* **Records to use**
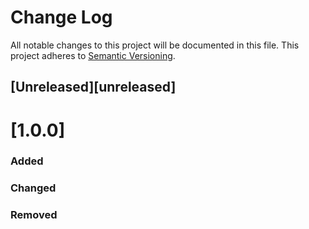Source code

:# Change Log
All notable changes to this project will be documented in this file.
This project adheres to [Semantic Versioning](http://semver.org/).

## [Unreleased][unreleased]
  
# [1.0.0] 
### Added

### Changed

### Removed

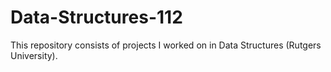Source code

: # Data-Structures-112
This repository consists of projects I worked on in Data Structures (Rutgers University).
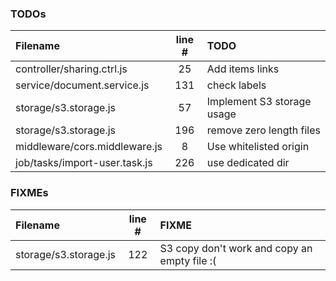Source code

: ### TODOs
| Filename | line # | TODO
|:------|:------:|:------
| controller/sharing.ctrl.js | 25 | Add items links
| service/document.service.js | 131 | check labels
| storage/s3.storage.js | 57 | Implement S3 storage usage
| storage/s3.storage.js | 196 | remove zero length files
| middleware/cors.middleware.js | 8 | Use whitelisted origin
| job/tasks/import-user.task.js | 226 | use dedicated dir

### FIXMEs
| Filename | line # | FIXME
|:------|:------:|:------
| storage/s3.storage.js | 122 | S3 copy don't work and copy an empty file :(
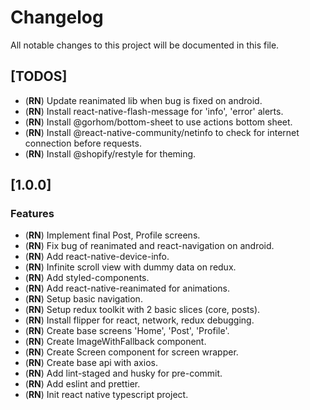 # Changelog

All notable changes to this project will be documented in this file.

## [TODOS]

- (**RN**) Update reanimated lib when bug is fixed on android.
- (**RN**) Install react-native-flash-message for 'info', 'error' alerts.
- (**RN**) Install @gorhom/bottom-sheet to use actions bottom sheet.
- (**RN**) Install @react-native-community/netinfo to check for internet connection before requests.
- (**RN**) Install @shopify/restyle for theming.

## [1.0.0]

### Features

- (**RN**) Implement final Post, Profile screens.
- (**RN**) Fix bug of reanimated and react-navigation on android.
- (**RN**) Add react-native-device-info.
- (**RN**) Infinite scroll view with dummy data on redux.
- (**RN**) Add styled-components.
- (**RN**) Add react-native-reanimated for animations.
- (**RN**) Setup basic navigation.
- (**RN**) Setup redux toolkit with 2 basic slices (core, posts).
- (**RN**) Install flipper for react, network, redux debugging.
- (**RN**) Create base screens 'Home', 'Post', 'Profile'.
- (**RN**) Create ImageWithFallback component.
- (**RN**) Create Screen component for screen wrapper.
- (**RN**) Create base api with axios.
- (**RN**) Add lint-staged and husky for pre-commit.
- (**RN**) Add eslint and prettier.
- (**RN**) Init react native typescript project.
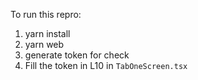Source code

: To run this repro:

1. yarn install
2. yarn web
3. generate token for check
4. Fill the token in L10 in `TabOneScreen.tsx`
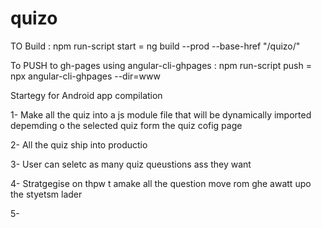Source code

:# quizo
TO Build : 
npm run-script start =  ng build --prod --base-href "/quizo/"

To PUSH to gh-pages using angular-cli-ghpages :
npm run-script push = npx angular-cli-ghpages --dir=www



Startegy for Android app compilation

1- Make all the quiz into a js module file that will be dynamically imported depemding o  the selected quiz form the quiz cofig page


2- All the quiz ship into productio 

3- User can seletc as many quiz queustions ass they want 

4- Stratgegise on thpw t amake all the question move rom ghe awatt upo the styetsm lader

5-


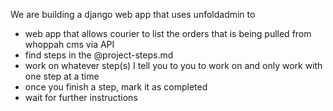 We are building a django web app that uses unfoldadmin to 

- web app that allows courier to list the orders that is being pulled from whoppah cms via API
- find steps in the @project-steps.md
- work on whatever step(s) I tell you to you to work on and only work with one step at a time
- once you finish a step, mark it as completed
- wait for further instructions

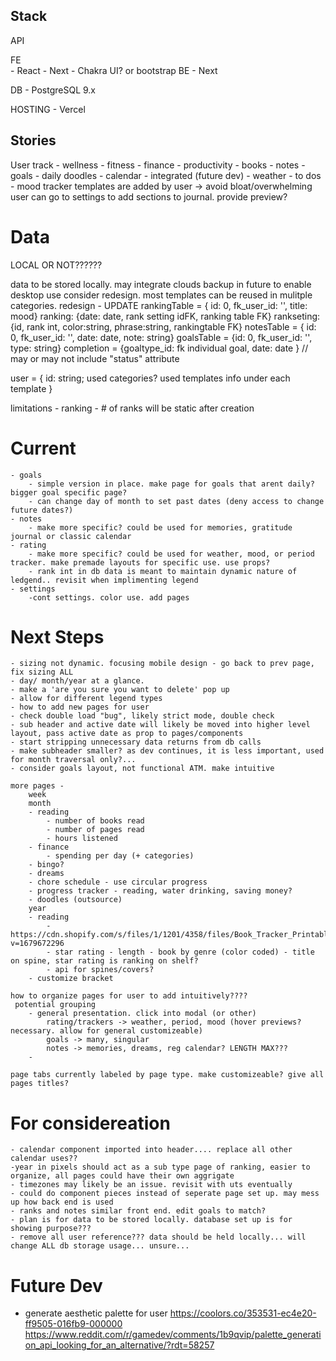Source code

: ## Stack

API


FE  
    - React
    - Next
    - Chakra UI? or bootstrap
BE
    - Next
    
DB
    - PostgreSQL 9.x

HOSTING
    - Vercel
    

## Stories

User track
    - wellness
    - fitness
    - finance
    - productivity
    - books
    - notes
    - goals
    - daily doodles
    - calendar - integrated (future dev)
    - weather
    -  to dos
    - mood tracker
templates are added by user -> avoid bloat/overwhelming
user can go to settings to add sections to journal. provide preview?

# Data
LOCAL OR NOT??????

data to be stored locally. may integrate clouds backup in future to enable desktop use
consider redesign. most templates can be reused in mulitple categories. 
redesign -  UPDATE
    rankingTable = { id: 0, fk_user_id: '', title: mood}
        ranking: {date: date, rank setting idFK, ranking table FK} 
        rankseting: {id, rank int, color:string, phrase:string, rankingtable FK}
    notesTable = { id: 0, fk_user_id: '', date: date, note: string}
    goalsTable = {id: 0, fk_user_id: '', type: string}
        completion = {goaltype_id: fk individual goal, date: date }
        // may or may not include "status" attribute

user = {
    id: string;
    used categories?
    used templates
    info under each template
}

limitations -
    ranking - # of ranks will be static after creation


# Current
    - goals
        - simple version in place. make page for goals that arent daily? bigger goal specific page?
        - can change day of month to set past dates (deny access to change future dates?)
    - notes
        - make more specific? could be used for memories, gratitude journal or classic calendar
    - rating
        - make more specific? could be used for weather, mood, or period tracker. make premade layouts for specific use. use props? 
        - rank int in db data is meant to maintain dynamic nature of ledgend.. revisit when implimenting legend 
    - settings
        -cont settings. color use. add pages


# Next Steps

    - sizing not dynamic. focusing mobile design - go back to prev page, fix sizing ALL
    - day/ month/year at a glance.
    - make a 'are you sure you want to delete' pop up
    - allow for different legend types
    - how to add new pages for user
    - check double load "bug", likely strict mode, double check
    - sub header and active date will likely be moved into higher level layout, pass active date as prop to pages/components
    - start stripping unnecessary data returns from db calls
    - make subheader smaller? as dev continues, it is less important, used for month traversal only?...
    - consider goals layout, not functional ATM. make intuitive

    more pages - 
        week
        month 
        - reading
            - number of books read
            - number of pages read
            - hours listened
        - finance
            - spending per day (+ categories)
        - bingo?
        - dreams
        - chore schedule - use circular progress
        - progress tracker - reading, water drinking, saving money?
        - doodles (outsource)
        year 
        - reading 
            - https://cdn.shopify.com/s/files/1/1201/4358/files/Book_Tracker_Printable.pdf?v=1679672296
            - star rating - length - book by genre (color coded) - title on spine, star rating is ranking on shelf?
            - api for spines/covers?
        - customize bracket

    how to organize pages for user to add intuitively????
     potential grouping
        - general presentation. click into modal (or other)
            rating/trackers -> weather, period, mood (hover previews? necessary. allow for general customizeable)
            goals -> many, singular
            notes -> memories, dreams, reg calendar? LENGTH MAX???
        - 

    page tabs currently labeled by page type. make customizeable? give all pages titles?       

# For considereation
    - calendar component imported into header.... replace all other calendar uses??
    -year in pixels should act as a sub type page of ranking, easier to organize, all pages could have their own aggrigate
    - timezones may likely be an issue. revisit with uts eventually
    - could do component pieces instead of seperate page set up. may mess up how back end is used
    - ranks and notes similar front end. edit goals to match?
    - plan is for data to be stored locally. database set up is for showing purpose???
    - remove all user reference??? data should be held locally... will change ALL db storage usage... unsure...

# Future Dev 

- generate aesthetic palette for user
https://coolors.co/353531-ec4e20-ff9505-016fb9-000000
 https://www.reddit.com/r/gamedev/comments/1b9qvip/palette_generation_api_looking_for_an_alternative/?rdt=58257

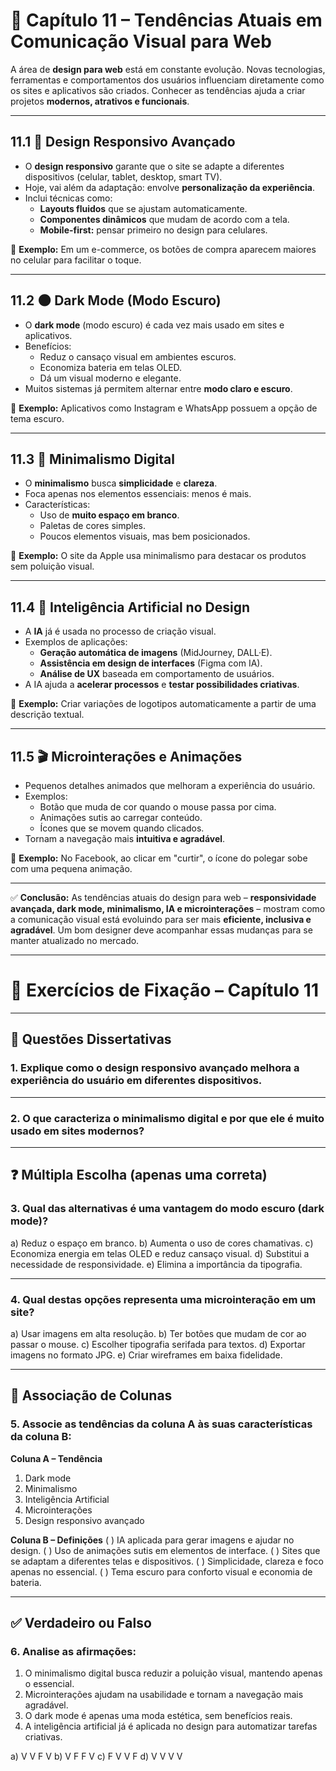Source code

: # 🚀 Capítulo 11 – Tendências Atuais em Comunicação Visual para Web

A área de **design para web** está em constante evolução. Novas tecnologias, ferramentas e comportamentos dos usuários influenciam diretamente como os sites e aplicativos são criados.
 Conhecer as tendências ajuda a criar projetos **modernos, atrativos e funcionais**.

------

## 11.1 📱 Design Responsivo Avançado

- O **design responsivo** garante que o site se adapte a diferentes dispositivos (celular, tablet, desktop, smart TV).
- Hoje, vai além da adaptação: envolve **personalização da experiência**.
- Inclui técnicas como:
  - **Layouts fluidos** que se ajustam automaticamente.
  - **Componentes dinâmicos** que mudam de acordo com a tela.
  - **Mobile-first:** pensar primeiro no design para celulares.

📌 **Exemplo:** Em um e-commerce, os botões de compra aparecem maiores no celular para facilitar o toque.

------

## 11.2 🌑 Dark Mode (Modo Escuro)

- O **dark mode** (modo escuro) é cada vez mais usado em sites e aplicativos.
- Benefícios:
  - Reduz o cansaço visual em ambientes escuros.
  - Economiza bateria em telas OLED.
  - Dá um visual moderno e elegante.
- Muitos sistemas já permitem alternar entre **modo claro e escuro**.

📌 **Exemplo:** Aplicativos como Instagram e WhatsApp possuem a opção de tema escuro.

------

## 11.3 🎨 Minimalismo Digital

- O **minimalismo** busca **simplicidade** e **clareza**.
- Foca apenas nos elementos essenciais: menos é mais.
- Características:
  - Uso de **muito espaço em branco**.
  - Paletas de cores simples.
  - Poucos elementos visuais, mas bem posicionados.

📌 **Exemplo:** O site da Apple usa minimalismo para destacar os produtos sem poluição visual.

------

## 11.4 🤖 Inteligência Artificial no Design

- A **IA** já é usada no processo de criação visual.
- Exemplos de aplicações:
  - **Geração automática de imagens** (MidJourney, DALL·E).
  - **Assistência em design de interfaces** (Figma com IA).
  - **Análise de UX** baseada em comportamento de usuários.
- A IA ajuda a **acelerar processos** e **testar possibilidades criativas**.

📌 **Exemplo:** Criar variações de logotipos automaticamente a partir de uma descrição textual.

------

## 11.5 🎬 Microinterações e Animações

- Pequenos detalhes animados que melhoram a experiência do usuário.
- Exemplos:
  - Botão que muda de cor quando o mouse passa por cima.
  - Animações sutis ao carregar conteúdo.
  - Ícones que se movem quando clicados.
- Tornam a navegação mais **intuitiva e agradável**.

📌 **Exemplo:** No Facebook, ao clicar em "curtir", o ícone do polegar sobe com uma pequena animação.

------

✅ **Conclusão:**
 As tendências atuais do design para web – **responsividade avançada, dark mode, minimalismo, IA e microinterações** – mostram como a comunicação visual está evoluindo para ser mais **eficiente, inclusiva e agradável**.
 Um bom designer deve acompanhar essas mudanças para se manter atualizado no mercado.

------

# 📘 Exercícios de Fixação – Capítulo 11

------

## 📝 Questões Dissertativas

### **1.** Explique como o **design responsivo avançado** melhora a experiência do usuário em diferentes dispositivos.

------

### **2.** O que caracteriza o **minimalismo digital** e por que ele é muito usado em sites modernos?

------

## ❓ Múltipla Escolha (apenas uma correta)

### **3.** Qual das alternativas é uma **vantagem do modo escuro (dark mode)**?

a) Reduz o espaço em branco.
 b) Aumenta o uso de cores chamativas.
 c) Economiza energia em telas OLED e reduz cansaço visual.
 d) Substitui a necessidade de responsividade.
 e) Elimina a importância da tipografia.

------

### **4.** Qual destas opções representa uma **microinteração** em um site?

a) Usar imagens em alta resolução.
 b) Ter botões que mudam de cor ao passar o mouse.
 c) Escolher tipografia serifada para textos.
 d) Exportar imagens no formato JPG.
 e) Criar wireframes em baixa fidelidade.

------

## 🔗 Associação de Colunas

### **5.** Associe as tendências da coluna A às suas características da coluna B:

**Coluna A – Tendência**

1. Dark mode
2. Minimalismo
3. Inteligência Artificial
4. Microinterações
5. Design responsivo avançado

**Coluna B – Definições**
 (   ) IA aplicada para gerar imagens e ajudar no design.
 (   ) Uso de animações sutis em elementos de interface.
 (   ) Sites que se adaptam a diferentes telas e dispositivos.
 (   ) Simplicidade, clareza e foco apenas no essencial.
 (   ) Tema escuro para conforto visual e economia de bateria.

------

## ✅ Verdadeiro ou Falso

### **6.** Analise as afirmações:

1. O minimalismo digital busca reduzir a poluição visual, mantendo apenas o essencial.
2. Microinterações ajudam na usabilidade e tornam a navegação mais agradável.
3. O dark mode é apenas uma moda estética, sem benefícios reais.
4. A inteligência artificial já é aplicada no design para automatizar tarefas criativas.

a) V V F V
 b) V F F V
 c) F V V F
 d) V V V V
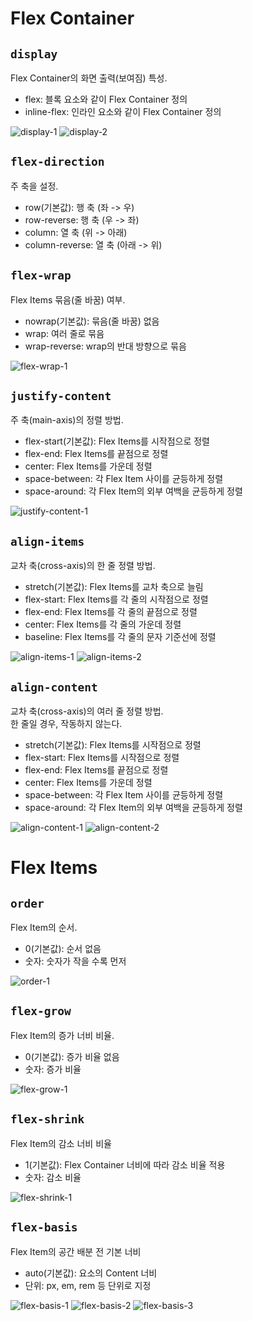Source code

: # Flex Container

## `display`

Flex Container의 화면 출력(보여짐) 특성.

- flex: 블록 요소와 같이 Flex Container 정의
- inline-flex: 인라인 요소와 같이 Flex Container 정의

![display-1](https://github.com/cyb9701/study-various-things/assets/59527787/619b67ef-ae14-4a8a-a492-2f50d7802354)
![display-2](https://github.com/cyb9701/study-various-things/assets/59527787/85c3ebf5-7b9c-484f-bd46-91420404d2bb)

## `flex-direction`

주 축을 설정.

- row(기본값): 행 축 (좌 -> 우)
- row-reverse: 행 축 (우 -> 좌)
- column: 열 축 (위 -> 아래)
- column-reverse: 열 축 (아래 -> 위)

## `flex-wrap`

Flex Items 묶음(줄 바꿈) 여부.

- nowrap(기본값): 묶음(줄 바꿈) 없음
- wrap: 여러 줄로 묶음
- wrap-reverse: wrap의 반대 방향으로 묶음

![flex-wrap-1](https://github.com/cyb9701/study-various-things/assets/59527787/cb8432f6-c729-4821-b824-d1ad1cbeb61f)

## `justify-content`

주 축(main-axis)의 정렬 방법.

- flex-start(기본값): Flex Items를 시작점으로 정렬
- flex-end: Flex Items를 끝점으로 정렬
- center: Flex Items를 가운데 정렬
- space-between: 각 Flex Item 사이를 균등하게 정렬
- space-around: 각 Flex Item의 외부 여백을 균등하게 정렬

![justify-content-1](https://github.com/cyb9701/study-various-things/assets/59527787/a8f42250-d911-4683-bab5-1f693c9e31bf)

## `align-items`

교차 축(cross-axis)의 한 줄 정렬 방법.

- stretch(기본값): Flex Items를 교차 축으로 늘림
- flex-start: Flex Items를 각 줄의 시작점으로 정렬
- flex-end: Flex Items를 각 줄의 끝점으로 정렬
- center: Flex Items를 각 줄의 가운데 정렬
- baseline: Flex Items를 각 줄의 문자 기준선에 정렬

![align-items-1](https://github.com/cyb9701/study-various-things/assets/59527787/7664ae39-2a17-44d8-8de6-cd58a1466f16)
![align-items-2](https://github.com/cyb9701/study-various-things/assets/59527787/4e00e63f-bafa-4027-8afd-14331b968ede)

## `align-content`

교차 축(cross-axis)의 여러 줄 정렬 방법.  
한 줄일 경우, 작동하지 않는다.

- stretch(기본값): Flex Items를 시작점으로 정렬
- flex-start: Flex Items를 시작점으로 정렬
- flex-end: Flex Items를 끝점으로 정렬
- center: Flex Items를 가운데 정렬
- space-between: 각 Flex Item 사이를 균등하게 정렬
- space-around: 각 Flex Item의 외부 여백을 균등하게 정렬

![align-content-1](https://github.com/cyb9701/study-various-things/assets/59527787/3868f42c-7263-49f7-a9b0-eeba223740c4)
![align-content-2](https://github.com/cyb9701/study-various-things/assets/59527787/04d04817-c825-418b-8b32-f2681ff05b47)

# Flex Items

## `order`

Flex Item의 순서.

- 0(기본값): 순서 없음
- 숫자: 숫자가 작을 수록 먼저

![order-1](https://github.com/cyb9701/study-various-things/assets/59527787/74e6ee69-d70c-4ecd-a9f4-193a77cb493e)

## `flex-grow`

Flex Item의 증가 너비 비율.

- 0(기본값): 증가 비율 없음
- 숫자: 증가 비율

![flex-grow-1](https://github.com/cyb9701/study-various-things/assets/59527787/b3a0493a-f2fa-4d1a-90c1-69c237f4a534)

## `flex-shrink`

Flex Item의 감소 너비 비율

- 1(기본값): Flex Container 너비에 따라 감소 비율 적용
- 숫자: 감소 비율

![flex-shrink-1](https://github.com/cyb9701/study-various-things/assets/59527787/d44eb0e8-166e-4e4f-9c59-7eb90852655d)

## `flex-basis`

Flex Item의 공간 배분 전 기본 너비

- auto(기본값): 요소의 Content 너비
- 단위: px, em, rem 등 단위로 지정

![flex-basis-1](https://github.com/cyb9701/study-various-things/assets/59527787/b6ddc0d7-7672-4f40-97cd-d77e069759e7)
![flex-basis-2](https://github.com/cyb9701/study-various-things/assets/59527787/9887b338-7b2f-4176-bc41-30118e69db6b)
![flex-basis-3](https://github.com/cyb9701/study-various-things/assets/59527787/1eca6cb1-af1c-4292-96cd-e3af470c2c23)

* **About this exercise**
Copy out every line from the data above in which the word "color" occurs.

* **Exercise result**
        rankseting: {id, rank int, color:string, phrase:string, rankingtable FK}
        -cont settings. color use. add pages
            - star rating - length - book by genre (color coded) - title on spine, star rating is ranking on shelf?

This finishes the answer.